But I think a lot of that is a lack of confidence and experience. It's hard to
talk about this without sounding like a gigantic ass because no matter how I
put this, I can't find a way to express how much I really respect other
developers. However, I've noticed that there seems to be a big reluctance for
actually reading and appreciating the code in the tools people use -- almost
as if there is some magic seal on the code and despite it being open source,
we are not worthy to gaze upon the code. I think there is a fairly large
amount of hero worship going on and a kind of herd mentality. To question the
laws that were handed down from on high is blasphemous (almost literally). It
is to the point where many people feel that they are transgressing badly if
they even deviate from the "community approved" coding standards. Thank god
for auto-reformatting tools is all I can say!

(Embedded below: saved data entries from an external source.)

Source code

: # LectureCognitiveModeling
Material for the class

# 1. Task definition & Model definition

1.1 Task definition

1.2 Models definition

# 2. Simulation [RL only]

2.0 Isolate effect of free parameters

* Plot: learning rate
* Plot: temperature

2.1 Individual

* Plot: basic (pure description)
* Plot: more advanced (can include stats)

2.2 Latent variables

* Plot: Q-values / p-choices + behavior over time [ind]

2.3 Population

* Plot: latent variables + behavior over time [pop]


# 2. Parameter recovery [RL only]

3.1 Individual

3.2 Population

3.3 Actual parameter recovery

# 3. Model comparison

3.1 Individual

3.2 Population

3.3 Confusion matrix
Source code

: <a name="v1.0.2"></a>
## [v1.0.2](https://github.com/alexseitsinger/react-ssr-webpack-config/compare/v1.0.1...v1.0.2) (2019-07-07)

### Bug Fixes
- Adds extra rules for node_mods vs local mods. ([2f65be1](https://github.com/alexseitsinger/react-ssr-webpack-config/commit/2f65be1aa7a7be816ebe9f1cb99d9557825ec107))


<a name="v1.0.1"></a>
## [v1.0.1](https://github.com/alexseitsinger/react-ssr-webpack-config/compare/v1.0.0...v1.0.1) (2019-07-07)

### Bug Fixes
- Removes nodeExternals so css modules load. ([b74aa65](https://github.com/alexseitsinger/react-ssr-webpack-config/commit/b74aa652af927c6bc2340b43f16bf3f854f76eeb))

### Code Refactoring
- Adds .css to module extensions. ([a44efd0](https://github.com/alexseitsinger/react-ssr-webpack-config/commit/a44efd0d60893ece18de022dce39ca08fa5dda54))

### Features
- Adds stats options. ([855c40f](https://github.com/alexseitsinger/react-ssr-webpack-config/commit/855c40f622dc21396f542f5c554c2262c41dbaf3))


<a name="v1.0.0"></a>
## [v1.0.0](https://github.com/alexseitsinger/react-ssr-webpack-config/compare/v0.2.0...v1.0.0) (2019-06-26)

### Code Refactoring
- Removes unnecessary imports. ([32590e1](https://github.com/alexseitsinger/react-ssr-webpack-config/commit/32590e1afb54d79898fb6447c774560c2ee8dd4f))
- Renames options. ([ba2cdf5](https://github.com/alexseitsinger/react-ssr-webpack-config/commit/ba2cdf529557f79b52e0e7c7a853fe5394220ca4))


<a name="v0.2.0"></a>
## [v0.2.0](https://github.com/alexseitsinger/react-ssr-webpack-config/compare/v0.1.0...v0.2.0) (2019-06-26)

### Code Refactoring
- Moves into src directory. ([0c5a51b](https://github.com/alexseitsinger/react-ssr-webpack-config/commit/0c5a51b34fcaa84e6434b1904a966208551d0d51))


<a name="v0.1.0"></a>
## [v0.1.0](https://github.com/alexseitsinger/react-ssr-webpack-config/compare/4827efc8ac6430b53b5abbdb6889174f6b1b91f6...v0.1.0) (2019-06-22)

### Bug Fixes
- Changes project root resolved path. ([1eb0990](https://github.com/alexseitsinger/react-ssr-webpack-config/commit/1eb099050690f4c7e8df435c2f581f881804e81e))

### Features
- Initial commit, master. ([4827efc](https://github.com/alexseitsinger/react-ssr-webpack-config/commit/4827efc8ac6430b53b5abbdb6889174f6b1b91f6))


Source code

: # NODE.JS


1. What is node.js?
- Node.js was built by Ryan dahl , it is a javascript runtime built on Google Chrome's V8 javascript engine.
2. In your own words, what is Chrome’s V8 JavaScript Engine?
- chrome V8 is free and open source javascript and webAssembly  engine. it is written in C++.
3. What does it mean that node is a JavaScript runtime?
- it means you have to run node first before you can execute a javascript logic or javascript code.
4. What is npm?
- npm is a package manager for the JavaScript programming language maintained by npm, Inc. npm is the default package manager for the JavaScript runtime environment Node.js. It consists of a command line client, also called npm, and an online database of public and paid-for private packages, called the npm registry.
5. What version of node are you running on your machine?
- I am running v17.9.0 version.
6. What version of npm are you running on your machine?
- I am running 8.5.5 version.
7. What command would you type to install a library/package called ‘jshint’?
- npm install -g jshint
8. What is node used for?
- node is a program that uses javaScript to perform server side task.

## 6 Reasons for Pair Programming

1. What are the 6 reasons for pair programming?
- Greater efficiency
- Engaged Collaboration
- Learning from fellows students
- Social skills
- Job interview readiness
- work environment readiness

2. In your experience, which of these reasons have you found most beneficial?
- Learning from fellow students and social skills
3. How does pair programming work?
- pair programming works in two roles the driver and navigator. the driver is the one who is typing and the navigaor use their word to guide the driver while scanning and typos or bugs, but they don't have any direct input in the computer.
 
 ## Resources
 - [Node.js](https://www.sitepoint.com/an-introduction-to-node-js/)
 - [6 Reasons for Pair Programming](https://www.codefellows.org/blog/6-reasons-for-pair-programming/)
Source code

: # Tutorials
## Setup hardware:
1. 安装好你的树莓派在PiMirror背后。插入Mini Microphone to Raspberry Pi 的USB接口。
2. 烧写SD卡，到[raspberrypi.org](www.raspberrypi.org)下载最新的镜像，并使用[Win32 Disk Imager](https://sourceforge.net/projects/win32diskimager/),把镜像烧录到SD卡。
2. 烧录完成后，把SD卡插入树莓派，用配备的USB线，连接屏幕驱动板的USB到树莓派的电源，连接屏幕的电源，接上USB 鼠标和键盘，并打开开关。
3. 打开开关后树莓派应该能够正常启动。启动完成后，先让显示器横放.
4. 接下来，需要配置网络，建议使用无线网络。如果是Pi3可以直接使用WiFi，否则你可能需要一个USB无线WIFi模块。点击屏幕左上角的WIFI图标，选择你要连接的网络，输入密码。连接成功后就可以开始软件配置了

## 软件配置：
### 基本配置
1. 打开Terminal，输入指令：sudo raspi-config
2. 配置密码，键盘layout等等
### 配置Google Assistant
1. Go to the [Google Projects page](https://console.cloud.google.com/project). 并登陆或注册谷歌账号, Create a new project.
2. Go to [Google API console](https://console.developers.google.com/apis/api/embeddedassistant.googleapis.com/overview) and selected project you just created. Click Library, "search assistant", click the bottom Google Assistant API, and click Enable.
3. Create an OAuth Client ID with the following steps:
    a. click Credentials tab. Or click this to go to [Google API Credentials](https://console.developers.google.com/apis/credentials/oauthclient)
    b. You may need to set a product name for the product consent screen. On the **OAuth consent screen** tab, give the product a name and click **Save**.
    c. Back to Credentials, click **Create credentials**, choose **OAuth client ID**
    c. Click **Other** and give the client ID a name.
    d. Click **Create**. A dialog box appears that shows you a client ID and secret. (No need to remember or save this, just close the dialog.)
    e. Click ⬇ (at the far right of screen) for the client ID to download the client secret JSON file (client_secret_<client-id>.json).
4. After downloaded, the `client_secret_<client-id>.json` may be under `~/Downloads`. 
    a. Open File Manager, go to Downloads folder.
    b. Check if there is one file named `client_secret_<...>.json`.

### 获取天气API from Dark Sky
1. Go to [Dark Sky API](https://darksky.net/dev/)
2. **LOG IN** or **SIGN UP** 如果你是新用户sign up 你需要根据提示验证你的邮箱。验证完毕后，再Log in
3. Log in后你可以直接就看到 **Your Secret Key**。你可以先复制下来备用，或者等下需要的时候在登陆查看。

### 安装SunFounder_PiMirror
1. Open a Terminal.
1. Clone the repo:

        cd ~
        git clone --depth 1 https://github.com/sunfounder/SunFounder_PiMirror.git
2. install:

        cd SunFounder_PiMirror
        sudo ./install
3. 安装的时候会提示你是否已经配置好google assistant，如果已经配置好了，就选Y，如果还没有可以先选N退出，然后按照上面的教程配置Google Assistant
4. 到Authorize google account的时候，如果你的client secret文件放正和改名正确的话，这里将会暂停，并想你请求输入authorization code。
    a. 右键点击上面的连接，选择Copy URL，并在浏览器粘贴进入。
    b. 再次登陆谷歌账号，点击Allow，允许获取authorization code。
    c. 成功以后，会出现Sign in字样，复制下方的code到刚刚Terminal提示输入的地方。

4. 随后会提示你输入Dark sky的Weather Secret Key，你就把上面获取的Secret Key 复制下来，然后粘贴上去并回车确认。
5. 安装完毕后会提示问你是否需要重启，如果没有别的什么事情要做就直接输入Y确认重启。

When these same people see their colleagues, they realise that it's just some
other goofball like themselves. Their colleagues are struggling, making
mistakes, rewriting, grinding away. So I think there is a kind of group
impostor syndrome going on where they think, "Well, that guy isn't that much
better than me and I suck!" What they don't realise is that their heroes in
the FANG companies and their nameless horde of community members are just
goofballs too -- struggling, making mistakes, grinding away.

I think as well, we often see projects and people fall from grace. Some
project grinds to a halt, or the horrible problems it's had from the start
become more obvious to the horde. And then all of a sudden it's, "That guy is
a joke. Only morons would use that framework. All the cool people have moved
over to <some other equally flawed thing>". But again, I think it's just part
and parcel of a lack of experience and confidence. Most young devs are
secretly, desperately hoping that somebody out there knows "how to do it
right". They get disillusioned quickly when they discover that their heroes
don't know how to do it right.

And of course, nobody does ;-) But that's a hard message to sell.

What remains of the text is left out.